I am having this problem regularly. This affects the processing of messages that stop being processed.
I have a strategy to rotate indexes by size (I also tried each time) to keep 2 indexes, but I realize that when the graylog needs to rotate the third one and delete the oldest one, it gets stuck and, therefore, the messages stop processing.
How can I improve the performance of this?
I have 32 GB of RAM, 16 GB for Elasticsearch and 8 for Graylog’s JVM.
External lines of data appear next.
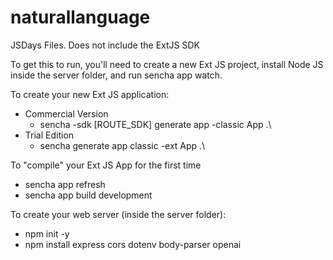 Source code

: # naturallanguage
JSDays Files. Does not include the ExtJS SDK

To get this to run, you'll need to create a new Ext JS project, install Node JS inside the server folder, and run sencha app watch.

To create your new Ext JS application:
- Commercial Version
   - sencha -sdk [ROUTE_SDK] generate app -classic App .\
- Trial Edition
   - sencha generate app classic -ext App .\

To "compile" your Ext JS App for the first time
- sencha app refresh
- sencha app build development

To create your web server (inside the server folder):
- npm init -y
- npm install express cors dotenv body-parser openai
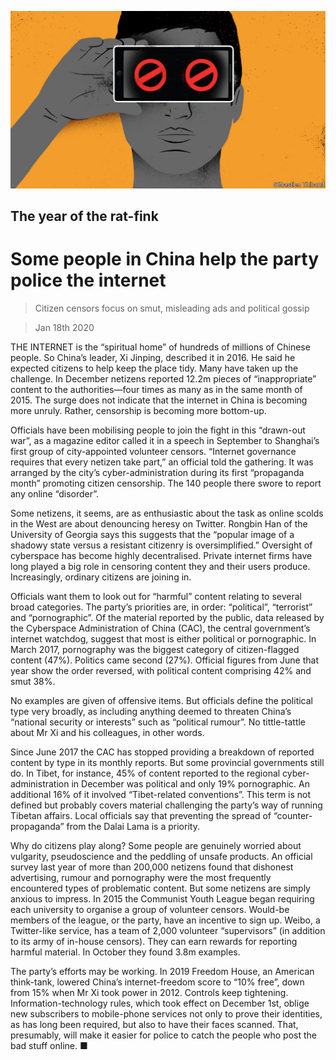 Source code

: ![](./images/20200118_CND001.jpg)

## The year of the rat-fink

# Some people in China help the party police the internet

> Citizen censors focus on smut, misleading ads and political gossip

> Jan 18th 2020

THE INTERNET is the “spiritual home” of hundreds of millions of Chinese people. So China’s leader, Xi Jinping, described it in 2016. He said he expected citizens to help keep the place tidy. Many have taken up the challenge. In December netizens reported 12.2m pieces of “inappropriate” content to the authorities—four times as many as in the same month of 2015. The surge does not indicate that the internet in China is becoming more unruly. Rather, censorship is becoming more bottom-up.

Officials have been mobilising people to join the fight in this “drawn-out war”, as a magazine editor called it in a speech in September to Shanghai’s first group of city-appointed volunteer censors. “Internet governance requires that every netizen take part,” an official told the gathering. It was arranged by the city’s cyber-administration during its first “propaganda month” promoting citizen censorship. The 140 people there swore to report any online “disorder”.

Some netizens, it seems, are as enthusiastic about the task as online scolds in the West are about denouncing heresy on Twitter. Rongbin Han of the University of Georgia says this suggests that the “popular image of a shadowy state versus a resistant citizenry is oversimplified.” Oversight of cyberspace has become highly decentralised. Private internet firms have long played a big role in censoring content they and their users produce. Increasingly, ordinary citizens are joining in.

Officials want them to look out for “harmful” content relating to several broad categories. The party’s priorities are, in order: “political”, “terrorist” and “pornographic”. Of the material reported by the public, data released by the Cyberspace Administration of China (CAC), the central government’s internet watchdog, suggest that most is either political or pornographic. In March 2017, pornography was the biggest category of citizen-flagged content (47%). Politics came second (27%). Official figures from June that year show the order reversed, with political content comprising 42% and smut 38%.

No examples are given of offensive items. But officials define the political type very broadly, as including anything deemed to threaten China’s “national security or interests” such as “political rumour”. No tittle-tattle about Mr Xi and his colleagues, in other words.

Since June 2017 the CAC has stopped providing a breakdown of reported content by type in its monthly reports. But some provincial governments still do. In Tibet, for instance, 45% of content reported to the regional cyber-administration in December was political and only 19% pornographic. An additional 16% of it involved “Tibet-related conventions”. This term is not defined but probably covers material challenging the party’s way of running Tibetan affairs. Local officials say that preventing the spread of “counter-propaganda” from the Dalai Lama is a priority.

Why do citizens play along? Some people are genuinely worried about vulgarity, pseudoscience and the peddling of unsafe products. An official survey last year of more than 200,000 netizens found that dishonest advertising, rumour and pornography were the most frequently encountered types of problematic content. But some netizens are simply anxious to impress. In 2015 the Communist Youth League began requiring each university to organise a group of volunteer censors. Would-be members of the league, or the party, have an incentive to sign up. Weibo, a Twitter-like service, has a team of 2,000 volunteer “supervisors” (in addition to its army of in-house censors). They can earn rewards for reporting harmful material. In October they found 3.8m examples.

The party’s efforts may be working. In 2019 Freedom House, an American think-tank, lowered China’s internet-freedom score to “10% free”, down from 15% when Mr Xi took power in 2012. Controls keep tightening. Information-technology rules, which took effect on December 1st, oblige new subscribers to mobile-phone services not only to prove their identities, as has long been required, but also to have their faces scanned. That, presumably, will make it easier for police to catch the people who post the bad stuff online. ■ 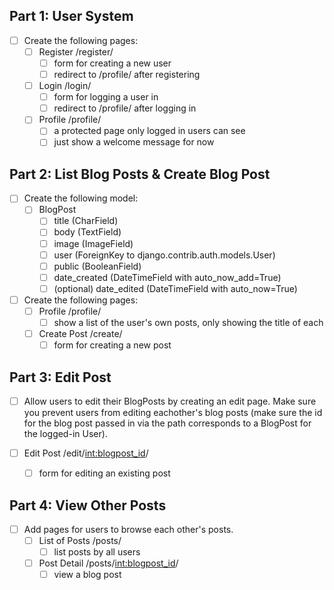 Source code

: ## Part 1: User System
- [ ] Create the following pages:
    - [ ] Register /register/
        - [ ] form for creating a new user
        - [ ] redirect to /profile/ after registering
    - [ ] Login /login/
        - [ ] form for logging a user in
        - [ ] redirect to /profile/ after logging in
    - [ ] Profile /profile/
        - [ ] a protected page only logged in users can see
        - [ ] just show a welcome message for now
## Part 2: List Blog Posts & Create Blog Post

- [ ] Create the following model:
    - [ ] BlogPost
        - [ ] title (CharField)
        - [ ] body (TextField)
        - [ ] image (ImageField)
        - [ ] user (ForeignKey to django.contrib.auth.models.User)
        - [ ] public (BooleanField)
        - [ ] date_created (DateTimeField with auto_now_add=True)
        - [ ] (optional) date_edited (DateTimeField with auto_now=True)
- [ ] Create the following pages:
    - [ ] Profile /profile/
        - [ ] show a list of the user's own posts, only showing the title of each
    - [ ] Create Post /create/
        - [ ] form for creating a new post

## Part 3: Edit Post

- [ ] Allow users to edit their BlogPosts by creating an edit page. Make sure you prevent users from editing eachother's blog posts (make sure the id for the blog post passed in via the path corresponds to a BlogPost for the logged-in User).

- [ ] Edit Post /edit/<int:blogpost_id>/
    - [ ] form for editing an existing post
## Part 4: View Other Posts 
- [ ] Add pages for users to browse each other's posts.
    - [ ] List of Posts /posts/
        - [ ] list posts by all users
    - [ ] Post Detail /posts/<int:blogpost_id>/
        - [ ] view a blog post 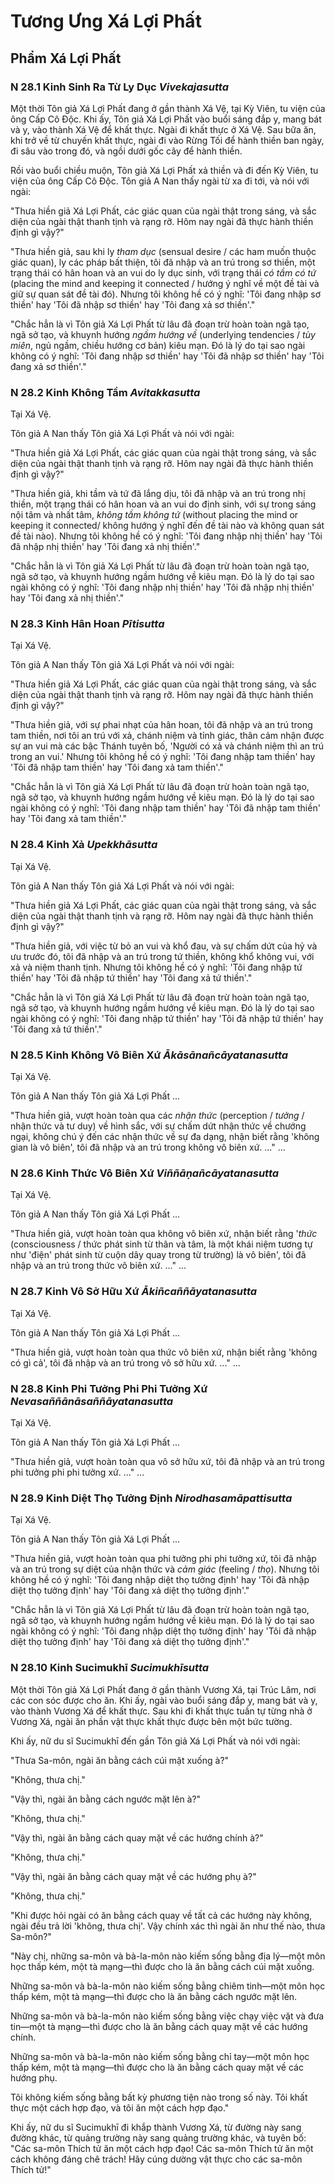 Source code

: # Tương Ưng Xá Lợi Phất

<!--pg-->
## Phẩm Xá Lợi Phất

### N 28.1 Kinh Sinh Ra Từ Ly Dục *Vivekajasutta*

Một thời Tôn giả Xá Lợi Phất đang ở gần
thành Xá Vệ, tại Kỳ Viên, tu viện của ông Cấp Cô Độc.
Khi ấy, Tôn giả Xá Lợi Phất vào buổi sáng đắp y,
mang bát và y, vào thành Xá Vệ để khất thực.
Ngài đi khất thực ở Xá Vệ. Sau bữa ăn, khi trở về
từ chuyến khất thực, ngài đi vào Rừng Tối để hành thiền
ban ngày, đi sâu vào trong đó, và ngồi dưới gốc cây để
hành thiền.

Rồi vào buổi chiều muộn, Tôn giả Xá Lợi Phất xả thiền
và đi đến Kỳ Viên, tu viện của ông Cấp Cô Độc.
Tôn giả A Nan thấy ngài từ xa đi tới, và nói với ngài:

"Thưa hiền giả Xá Lợi Phất, các giác quan của ngài thật trong sáng, và
sắc diện của ngài thật thanh tịnh và rạng rỡ. Hôm nay ngài đã thực hành thiền định gì vậy?"

"Thưa hiền giả, sau khi ly *tham dục* (sensual desire / các ham muốn thuộc giác quan), ly các pháp bất thiện,
tôi đã nhập và an trú trong sơ thiền,
một trạng thái có hân hoan và an vui do ly dục sinh, với trạng thái *có tầm có tứ* (placing the mind and keeping it connected / hướng ý nghĩ về một đề tài và giữ sự quan sát đề tài đó). Nhưng tôi không hề có ý nghĩ: 'Tôi đang nhập sơ thiền' hay 'Tôi đã nhập sơ thiền' hay 'Tôi đang xả sơ thiền'."

"Chắc hẳn là vì Tôn giả Xá Lợi Phất từ lâu đã
đoạn trừ hoàn toàn ngã tạo, ngã sở tạo, và khuynh hướng *ngầm hướng về* (underlying tendencies / *tùy miên*, ngủ ngầm, chiều hướng cơ bản)
kiêu mạn. Đó là lý do tại sao ngài không có ý nghĩ: 'Tôi đang nhập sơ
thiền' hay 'Tôi đã nhập sơ thiền' hay 'Tôi đang xả
sơ thiền'."

<!--pg-->
### N 28.2 Kinh Không Tầm *Avitakkasutta*

Tại Xá Vệ.

Tôn giả A Nan thấy Tôn giả Xá Lợi Phất và nói với ngài:

"Thưa hiền giả Xá Lợi Phất, các giác quan của ngài thật trong sáng, và
sắc diện của ngài thật thanh tịnh và rạng rỡ. Hôm nay ngài đã thực hành thiền định gì vậy?"

"Thưa hiền giả, khi tầm và tứ đã lắng dịu, tôi đã nhập và an trú trong nhị thiền, một trạng thái có hân hoan và an vui do định sinh, với sự trong sáng nội tâm và nhất tâm, *không tầm không tứ* (without placing the mind or keeping it connected/ không hướng ý nghĩ đến đề tài nào và không quan sát đề tài nào). Nhưng tôi không hề có ý nghĩ: 'Tôi đang nhập nhị thiền' hay 'Tôi đã nhập nhị thiền' hay 'Tôi đang xả nhị thiền'."

"Chắc hẳn là vì Tôn giả Xá Lợi Phất từ lâu đã
đoạn trừ hoàn toàn ngã tạo, ngã sở tạo, và khuynh hướng ngầm hướng về
kiêu mạn. Đó là lý do tại sao ngài không có ý nghĩ: 'Tôi đang nhập nhị
thiền' hay 'Tôi đã nhập nhị thiền' hay 'Tôi đang xả
nhị thiền'."

<!--pg-->
### N 28.3 Kinh Hân Hoan *Pītisutta*

Tại Xá Vệ.

Tôn giả A Nan thấy Tôn giả Xá Lợi Phất và nói với ngài:

"Thưa hiền giả Xá Lợi Phất, các giác quan của ngài thật trong sáng, và
sắc diện của ngài thật thanh tịnh và rạng rỡ. Hôm nay ngài đã thực hành thiền định gì vậy?"

"Thưa hiền giả, với sự phai nhạt của hân hoan, tôi đã nhập và an trú
trong tam thiền, nơi tôi an trú với xả, chánh niệm và tỉnh giác,
thân cảm nhận được sự an vui mà các bậc Thánh tuyên bố, 'Người có xả và chánh niệm thì an trú trong an vui.' Nhưng tôi không hề
có ý nghĩ: 'Tôi đang nhập tam thiền' hay 'Tôi đã nhập tam
thiền' hay 'Tôi đang xả tam thiền'."

"Chắc hẳn là vì Tôn giả Xá Lợi Phất từ lâu đã
đoạn trừ hoàn toàn ngã tạo, ngã sở tạo, và khuynh hướng ngầm hướng về
kiêu mạn. Đó là lý do tại sao ngài không có ý nghĩ: 'Tôi đang nhập tam
thiền' hay 'Tôi đã nhập tam thiền' hay 'Tôi đang xả
tam thiền'."

<!--pg-->
### N 28.4 Kinh Xả *Upekkhāsutta*

Tại Xá Vệ.

Tôn giả A Nan thấy Tôn giả Xá Lợi Phất và nói với ngài:

"Thưa hiền giả Xá Lợi Phất, các giác quan của ngài thật trong sáng, và
sắc diện của ngài thật thanh tịnh và rạng rỡ. Hôm nay ngài đã thực hành thiền định gì vậy?"

"Thưa hiền giả, với việc từ bỏ an vui và khổ đau, và sự chấm dứt
của hỷ và ưu trước đó, tôi đã nhập và an trú trong tứ
thiền, không khổ không vui, với xả và niệm thanh tịnh. Nhưng tôi không hề
có ý nghĩ: 'Tôi đang nhập tứ thiền' hay 'Tôi đã nhập tứ
thiền' hay 'Tôi đang xả tứ thiền'."

"Chắc hẳn là vì Tôn giả Xá Lợi Phất từ lâu đã
đoạn trừ hoàn toàn ngã tạo, ngã sở tạo, và khuynh hướng ngầm hướng về
kiêu mạn. Đó là lý do tại sao ngài không có ý nghĩ: 'Tôi đang nhập tứ
thiền' hay 'Tôi đã nhập tứ thiền' hay 'Tôi đang xả
tứ thiền'."

<!--pg-->
### N 28.5 Kinh Không Vô Biên Xứ *Ākāsānañcāyatanasutta*

Tại Xá Vệ.

Tôn giả A Nan thấy Tôn giả Xá Lợi Phất ...

"Thưa hiền giả, vượt hoàn toàn qua các *nhận thức* (perception / *tưởng* / nhận thức và tư duy) về hình sắc, với sự chấm dứt
nhận thức về chướng ngại, không chú ý đến các nhận thức về sự đa dạng,
nhận biết rằng 'không gian là vô biên', tôi đã nhập và an trú trong không vô biên xứ. ..." ...

<!--pg-->
### N 28.6 Kinh Thức Vô Biên Xứ *Viññāṇañcāyatanasutta*

Tại Xá Vệ.

Tôn giả A Nan thấy Tôn giả Xá Lợi Phất ...

"Thưa hiền giả, vượt hoàn toàn qua không vô biên xứ, nhận biết
rằng '*thức* (consciousness / thức phát sinh từ thân và tâm, là một khái niệm tương tự như 'điện' phát sinh từ cuộn dây quay trong từ trường) là vô biên', tôi đã nhập và an trú trong
thức vô biên xứ. ..." ...

<!--pg-->
### N 28.7 Kinh Vô Sở Hữu Xứ *Ākiñcaññāyatanasutta*

Tại Xá Vệ.

Tôn giả A Nan thấy Tôn giả Xá Lợi Phất ...

"Thưa hiền giả, vượt hoàn toàn qua thức vô biên xứ,
nhận biết rằng 'không có gì cả', tôi đã nhập và an trú trong
vô sở hữu xứ. ..." ...

<!--pg-->
### N 28.8 Kinh Phi Tưởng Phi Phi Tưởng Xứ *Nevasaññānāsaññāyatanasutta*

Tại Xá Vệ.

Tôn giả A Nan thấy Tôn giả Xá Lợi Phất ...

"Thưa hiền giả, vượt hoàn toàn qua vô sở hữu xứ, tôi đã nhập
và an trú trong phi tưởng phi phi tưởng xứ.
..." ...

<!--pg-->
### N 28.9 Kinh Diệt Thọ Tưởng Định *Nirodhasamāpattisutta*

Tại Xá Vệ.

Tôn giả A Nan thấy Tôn giả Xá Lợi Phất ...

"Thưa hiền giả, vượt hoàn toàn qua phi tưởng phi
phi tưởng xứ, tôi đã nhập và an trú trong sự diệt của nhận thức
và *cảm giác* (feeling / *thọ*). Nhưng tôi không hề có ý nghĩ: 'Tôi đang nhập diệt thọ tưởng định' hay 'Tôi đã nhập diệt thọ tưởng định' hay 'Tôi đang xả diệt thọ tưởng định'."

"Chắc hẳn là vì Tôn giả Xá Lợi Phất từ lâu đã
đoạn trừ hoàn toàn ngã tạo, ngã sở tạo, và khuynh hướng ngầm hướng về
kiêu mạn. Đó là lý do tại sao ngài không có ý nghĩ: 'Tôi đang nhập diệt
thọ tưởng định' hay 'Tôi đã nhập diệt thọ tưởng định' hay 'Tôi đang xả
diệt thọ tưởng định'."

<!--pg-->
### N 28.10 Kinh Sucimukhī *Sucimukhīsutta*

Một thời Tôn giả Xá Lợi Phất đang ở gần
thành Vương Xá, tại Trúc Lâm, nơi các con sóc được cho ăn.
Khi ấy, ngài vào buổi sáng đắp y, mang bát và y,
vào thành Vương Xá để khất thực. Sau khi đi khất thực tuần tự từng nhà
ở Vương Xá, ngài ăn phần vật thực khất thực được bên một bức tường.

Khi ấy, nữ du sĩ Sucimukhī đến gần Tôn giả
Xá Lợi Phất và nói với ngài:

"Thưa Sa-môn, ngài ăn bằng cách cúi mặt xuống à?"

"Không, thưa chị."

"Vậy thì, ngài ăn bằng cách ngước mặt lên à?"

"Không, thưa chị."

"Vậy thì, ngài ăn bằng cách quay mặt về các hướng chính à?"

"Không, thưa chị."

"Vậy thì, ngài ăn bằng cách quay mặt về các hướng phụ à?"

"Không, thưa chị."

"Khi được hỏi ngài có ăn bằng cách quay về tất cả các hướng này không, ngài đều trả lời 'không, thưa chị'. Vậy chính xác thì ngài ăn như thế nào, thưa Sa-môn?"

"Này chị, những sa-môn và bà-la-môn nào kiếm sống bằng địa lý—một
môn học thấp kém, một tà mạng—thì được cho là ăn bằng cách cúi mặt xuống.

Những sa-môn và bà-la-môn nào kiếm sống bằng chiêm tinh—một môn học thấp kém,
một tà mạng—thì được cho là ăn bằng cách ngước mặt lên.

Những sa-môn và bà-la-môn nào kiếm sống bằng việc chạy việc vặt và đưa tin—một
tà mạng—thì được cho là ăn bằng cách quay mặt về các hướng chính.

Những sa-môn và bà-la-môn nào kiếm sống bằng chỉ tay—một môn học thấp kém,
một tà mạng—thì được cho là ăn bằng cách quay mặt về các hướng phụ.

Tôi không kiếm sống bằng bất kỳ phương tiện nào trong số này. Tôi khất thực một cách hợp đạo, và tôi ăn một cách hợp đạo."

Khi ấy, nữ du sĩ Sucimukhī đi khắp
thành Vương Xá, từ đường này sang đường khác, từ quảng trường này sang quảng trường khác,
và tuyên bố: "Các sa-môn Thích tử ăn một cách hợp đạo! Các sa-môn Thích tử ăn một cách
không đáng chê trách! Hãy cúng dường vật thực cho các sa-môn Thích tử!"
Last messages in “server.log” Graylog
2020-04-27T16:01:51.508-03:00 WARN [KafkaJournal] Journal utilization (99.0%) has gone over 95%. > 2020-04-27T16:02:51.459-03:00 WARN [KafkaJournal] Journal utilization (99.0%) has gone over 95%. > 2020-04-27T16:03:21.944-03:00 INFO [AbstractIndexCountBasedRetentionStrategy] Number of indices (3) higher than limit (2). Running retention for 1 indices. > 2020-04-27T16:03:21.947-03:00 INFO [AbstractIndexCountBasedRetentionStrategy] Running retention strategy [org.graylog2.indexer.retention.strategies.DeletionRetentionStrategy] for index <microsoft-ad_3309> > 2020-04-27T16:03:23.730-03:00 INFO [DeletionRetentionStrategy] Finished index retention strategy [delete] for index <microsoft-ad_3309> in 1782ms. > 2020-04-27T16:03:31.940-03:00 INFO [AbstractRotationStrategy] Deflector index <Forward: Exchange> (index set <exchange_1336>) should be rotated, Pointing deflector to new index now! > 2020-04-27T16:03:31.941-03:00 INFO [MongoIndexSet] Cycling from <exchange_1336> to <exchange_1337>. > 2020-04-27T16:03:31.941-03:00 INFO [MongoIndexSet] Creating target index <exchange_1337>.
@sadman: You need to check journal message directory configuration(i.e. message_journal_dir = " ") on Graylog configuration “server.conf”. This directory will be used to store the message journal and it must exclusively be used by Graylog and must not contain any other files than the ones created by Graylog itself.
If you need more information please share message directory path and its utilization.
We are getting like 25,000 messages per second and outputs only 5,000 messages per second
The journal is filling up quickly and getting an error “Journal Utilization is too high” so, can anyone please help me in calculating the increase of output_processors and output_batch_size
@jan Sorry I didn’t send the complete information.
The system runs a single node in a VM that has 24vCPU
In total resources, I have: 24CPU and 32 GB of RAM
I divided 50% for elasticsearch (16GB RAM) and 25% for Graylog (8 GB RAM), the remaining 25% for SO.
did you limit the cores that are usable by elasticsearch in the elasticsearch configuration? If not Graylog and elasticsearch are fighting for the available cores. In addition with that ingest rate special during index rotation you have not enough computing ressources and the graylog journal is used to buffer. You might want to raise the size of the journal and/or add additional compute power.
How do I limit the cores usable by Elasticsearch and Graylog?
I limited the JVM’s memory to 16 EL and 8 GR.
As for the size of the journal, what do you recommend? The default value is configured.
I believe that this is exactly the behavior, using the journal above what can and start receiving unprocessed messages, and this increases when need to rotate the indexes
the journal should have the size that fits to your needs. If you get paged when your elasticsearch is dead and you can fix that in 4 hours, the journal should have the size to cover this period of time. If you do not get paged and elasticsearch can die on friday noon and you notice it earliest monday morning you might need a journal that can cover 3-4 days of logs. But you need to have this disk space exclusive for graylog. Cause the journal will get damaged if the configured size is not available and you loose all messages in the journal.
I did not find in the configuration file “server.conf” or in “elasticsearch.yml” the option to configure the processors.
It would be the option of “inputbuffer_processors” in “server.conf”???